◆ Task objective ◆
Each entry that follows should be written again verbatim.

START Dataset records

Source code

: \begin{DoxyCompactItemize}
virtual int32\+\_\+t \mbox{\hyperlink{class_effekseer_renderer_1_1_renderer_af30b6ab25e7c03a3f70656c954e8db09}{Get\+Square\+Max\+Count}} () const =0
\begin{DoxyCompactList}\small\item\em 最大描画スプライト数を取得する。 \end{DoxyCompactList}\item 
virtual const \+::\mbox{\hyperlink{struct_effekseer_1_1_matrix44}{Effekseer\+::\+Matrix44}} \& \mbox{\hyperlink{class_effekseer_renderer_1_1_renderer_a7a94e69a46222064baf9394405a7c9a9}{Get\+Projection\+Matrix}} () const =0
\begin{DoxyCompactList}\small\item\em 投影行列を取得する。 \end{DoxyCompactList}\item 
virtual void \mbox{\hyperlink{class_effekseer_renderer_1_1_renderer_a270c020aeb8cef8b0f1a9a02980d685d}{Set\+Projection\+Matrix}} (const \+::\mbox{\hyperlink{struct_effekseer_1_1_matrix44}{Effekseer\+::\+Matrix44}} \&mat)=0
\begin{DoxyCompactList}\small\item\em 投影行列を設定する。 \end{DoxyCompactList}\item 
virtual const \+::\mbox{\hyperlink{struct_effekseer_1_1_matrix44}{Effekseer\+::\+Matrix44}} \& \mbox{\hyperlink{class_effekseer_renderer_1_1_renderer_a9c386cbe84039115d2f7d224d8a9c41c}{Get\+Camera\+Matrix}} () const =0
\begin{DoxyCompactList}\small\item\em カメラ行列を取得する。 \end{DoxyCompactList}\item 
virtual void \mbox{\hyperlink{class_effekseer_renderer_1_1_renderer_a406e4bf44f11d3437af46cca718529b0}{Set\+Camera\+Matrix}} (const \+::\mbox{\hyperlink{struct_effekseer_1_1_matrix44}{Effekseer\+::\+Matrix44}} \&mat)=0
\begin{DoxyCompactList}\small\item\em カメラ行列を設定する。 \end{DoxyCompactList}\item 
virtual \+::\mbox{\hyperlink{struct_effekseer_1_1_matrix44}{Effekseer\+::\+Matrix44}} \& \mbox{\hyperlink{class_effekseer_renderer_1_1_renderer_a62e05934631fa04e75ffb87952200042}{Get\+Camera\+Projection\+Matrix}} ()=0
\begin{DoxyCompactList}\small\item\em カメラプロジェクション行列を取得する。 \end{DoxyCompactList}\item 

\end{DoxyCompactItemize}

END Dataset records

◆ Answer ◆
Source code

: \begin{DoxyCompactItemize}
virtual int32\+\_\+t \mbox{\hyperlink{class_effekseer_renderer_1_1_renderer_af30b6ab25e7c03a3f70656c954e8db09}{Get\+Square\+Max\+Count}} () const =0
\begin{DoxyCompactList}\small\item\em 最大描画スプライト数を取得する。 \end{DoxyCompactList}\item 
virtual const \+::\mbox{\hyperlink{struct_effekseer_1_1_matrix44}{Effekseer\+::\+Matrix44}} \& \mbox{\hyperlink{class_effekseer_renderer_1_1_renderer_a7a94e69a46222064baf9394405a7c9a9}{Get\+Projection\+Matrix}} () const =0
\begin{DoxyCompactList}\small\item\em 投影行列を取得する。 \end{DoxyCompactList}\item 
virtual void \mbox{\hyperlink{class_effekseer_renderer_1_1_renderer_a270c020aeb8cef8b0f1a9a02980d685d}{Set\+Projection\+Matrix}} (const \+::\mbox{\hyperlink{struct_effekseer_1_1_matrix44}{Effekseer\+::\+Matrix44}} \&mat)=0
\begin{DoxyCompactList}\small\item\em 投影行列を設定する。 \end{DoxyCompactList}\item 
virtual const \+::\mbox{\hyperlink{struct_effekseer_1_1_matrix44}{Effekseer\+::\+Matrix44}} \& \mbox{\hyperlink{class_effekseer_renderer_1_1_renderer_a9c386cbe84039115d2f7d224d8a9c41c}{Get\+Camera\+Matrix}} () const =0
\begin{DoxyCompactList}\small\item\em カメラ行列を取得する。 \end{DoxyCompactList}\item 
virtual void \mbox{\hyperlink{class_effekseer_renderer_1_1_renderer_a406e4bf44f11d3437af46cca718529b0}{Set\+Camera\+Matrix}} (const \+::\mbox{\hyperlink{struct_effekseer_1_1_matrix44}{Effekseer\+::\+Matrix44}} \&mat)=0
\begin{DoxyCompactList}\small\item\em カメラ行列を設定する。 \end{DoxyCompactList}\item 
virtual \+::\mbox{\hyperlink{struct_effekseer_1_1_matrix44}{Effekseer\+::\+Matrix44}} \& \mbox{\hyperlink{class_effekseer_renderer_1_1_renderer_a62e05934631fa04e75ffb87952200042}{Get\+Camera\+Projection\+Matrix}} ()=0
\begin{DoxyCompactList}\small\item\em カメラプロジェクション行列を取得する。 \end{DoxyCompactList}\item 

\end{DoxyCompactItemize}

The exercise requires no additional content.